I should probably be disciplined for not following my own guidelines that I wrote about before the season. I will repeat them now, as much for myself as for anyone else.

* Don't bet games just because they are on TV: When trying to decide what bankroll plays to make each week, my eyes tend to drift to the marquee games because those are the ones everyone is talking about. I know they're not the best games to bet because the oddsmakers also have a handle on those teams, but I've fallen into that trap twice: last week when I took Tennessee over Florida, and earlier this year with Maryland over Notre Dame. In retrospect, I think I "forced" those picks. This became clear this week while handicapping the Iowa State-Nebraska game. I kept going in circle, finding reasons to back each team. I finally realized that any pick I made would be a coin-flip.

* Don't bet a bad number: In my original draft for this column, I had plays on Temple, Auburn, and Virginia Tech. Early in the week, I thought they were all solid selections.
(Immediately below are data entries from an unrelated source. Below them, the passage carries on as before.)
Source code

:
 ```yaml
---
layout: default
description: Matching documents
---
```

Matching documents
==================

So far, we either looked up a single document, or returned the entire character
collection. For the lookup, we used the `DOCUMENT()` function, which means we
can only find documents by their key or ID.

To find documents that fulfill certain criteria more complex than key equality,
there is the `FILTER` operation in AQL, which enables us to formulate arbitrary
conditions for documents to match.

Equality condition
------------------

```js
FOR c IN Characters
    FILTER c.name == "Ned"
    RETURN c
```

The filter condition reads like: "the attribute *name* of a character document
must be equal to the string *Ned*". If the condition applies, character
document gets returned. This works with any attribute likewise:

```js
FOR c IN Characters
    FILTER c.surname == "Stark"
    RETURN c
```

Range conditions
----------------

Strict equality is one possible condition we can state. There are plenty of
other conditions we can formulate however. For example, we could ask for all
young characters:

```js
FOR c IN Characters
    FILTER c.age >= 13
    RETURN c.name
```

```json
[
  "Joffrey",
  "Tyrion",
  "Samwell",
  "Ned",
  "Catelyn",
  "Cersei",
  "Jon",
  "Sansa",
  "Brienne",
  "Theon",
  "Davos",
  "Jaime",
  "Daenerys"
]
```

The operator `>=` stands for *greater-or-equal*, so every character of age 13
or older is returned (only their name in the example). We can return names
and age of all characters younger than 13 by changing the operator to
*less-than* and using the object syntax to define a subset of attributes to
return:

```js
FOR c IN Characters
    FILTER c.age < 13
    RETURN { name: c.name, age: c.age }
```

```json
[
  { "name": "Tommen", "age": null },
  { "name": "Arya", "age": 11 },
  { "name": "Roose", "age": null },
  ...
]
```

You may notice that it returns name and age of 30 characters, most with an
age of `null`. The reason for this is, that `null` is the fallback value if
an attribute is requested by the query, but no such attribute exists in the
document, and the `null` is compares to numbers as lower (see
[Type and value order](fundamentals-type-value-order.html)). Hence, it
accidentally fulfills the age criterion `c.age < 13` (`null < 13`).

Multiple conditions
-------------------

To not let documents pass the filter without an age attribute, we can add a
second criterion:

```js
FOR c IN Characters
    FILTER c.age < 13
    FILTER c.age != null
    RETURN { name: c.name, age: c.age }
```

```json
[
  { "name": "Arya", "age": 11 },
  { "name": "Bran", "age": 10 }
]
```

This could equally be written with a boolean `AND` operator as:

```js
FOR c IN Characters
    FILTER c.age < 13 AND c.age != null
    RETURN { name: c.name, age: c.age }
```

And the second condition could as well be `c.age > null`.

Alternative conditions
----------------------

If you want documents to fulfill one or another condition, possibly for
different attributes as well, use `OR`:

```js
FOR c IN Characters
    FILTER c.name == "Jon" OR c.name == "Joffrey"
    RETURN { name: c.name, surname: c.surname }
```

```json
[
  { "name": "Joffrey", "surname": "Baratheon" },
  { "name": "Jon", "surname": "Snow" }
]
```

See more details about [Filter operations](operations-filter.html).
As the week has progressed, however, Temple has been bet from a 7-point home underdog to Cincinnati down to +4 1/2, Auburn has been bet up from -10 1/2 to -14 over Syracuse, and Virginia Tech has gone from -19 to -23 over Western Michigan. I still think those are the right sides, but I shouldn't use those as bankroll selections because all the value has been bet out of the line.

So after weeding out the kind of plays that have my college bankroll off to a slow start, I have three plays, all 2-unit best bets.

Iowa (+8) at Penn State

Penn State is getting all the hype as everyone seems to be back on the Joe Paterno bandwagon. But while the Nittany Lions' turnaround is impressive, Iowa is no slouch and won't roll over in the Big 10 opener for both teams. If not for one bad quarter - when it was outscored 23-0 by a very good Iowa State team at the start of the second half in a 36-31 loss - Iowa also would be undefeated. The matchups set up well for Iowa. Penn State's defense has allowed 398 yards per game and has only been saved by seven interceptions. Iowa QB Brad Banks hasn't thrown an interceptions this season, and if he takes care of the ball he could have some success. When Penn State has the ball, RB Larry Johnson is averaging 121 yards, but Iowa's defense is allowing only 47 yards per game. If this line were 3 or 4 points, I wouldn't touch it, but at a touchdown and 2-point conversion I can't resist.

Play: Iowa for 2 units.

Mississippi State at LSU (-12)

Mississippi State was horrid in a 42-14 loss to Auburn last Thursday. It also was blown out at Oregon, 36-13. The team's only win was 51-13 over I-AA Jacksonville State. Jackie Sherrill is a good coach, but he would have to be a miracle worker to turn this team around in 10 days. Meanwhile, LSU has had two weeks to prepare for this game and comes in an improved team. The threat of RB LaBrandon Toefield will help slow down the blitzes of the MSU defense, and give developing QB Matt Mauck time to operate. I never try to put too much stock in historical trends, but LSU has owned this series, winning 9-1 both straight up and against the spread in its last 10 games against Mississippi State. Overconfidence is the only thing that can keep LSU from covering this number.

Play: LSU for 2 units.

Colorado State (-11 1/2) at Nevada

Nevada upset BYU two weeks ago, so Colorado State won't be taking Nevada for granted. Coach Sonny Lubick has also had two weeks to prepare for this game after facing a touch early-season schedule (wins over Virginia, Colorado, and Louisville and a loss to UCLA). The exposure to Louisville's passing game will help Colorado State prepare for Nevada's combo of QB Zack Threadgill (973 yards in three games and eight TDs) and receiver Nate Burleson (33 receptions and three TDs). On offense, the Rams counter with the running of TB Cecil Sapp (123 yards per game) and QB Bradlee Van Pelt, a triple-option threat. The running game should help Colorado State control the clock, plus Nevada is still a notch or two below Colorado State's level.

Play: Colorado State for 2 units.

Season record: 5-10 for -7.3 units (based on laying 1.1 units to win 1).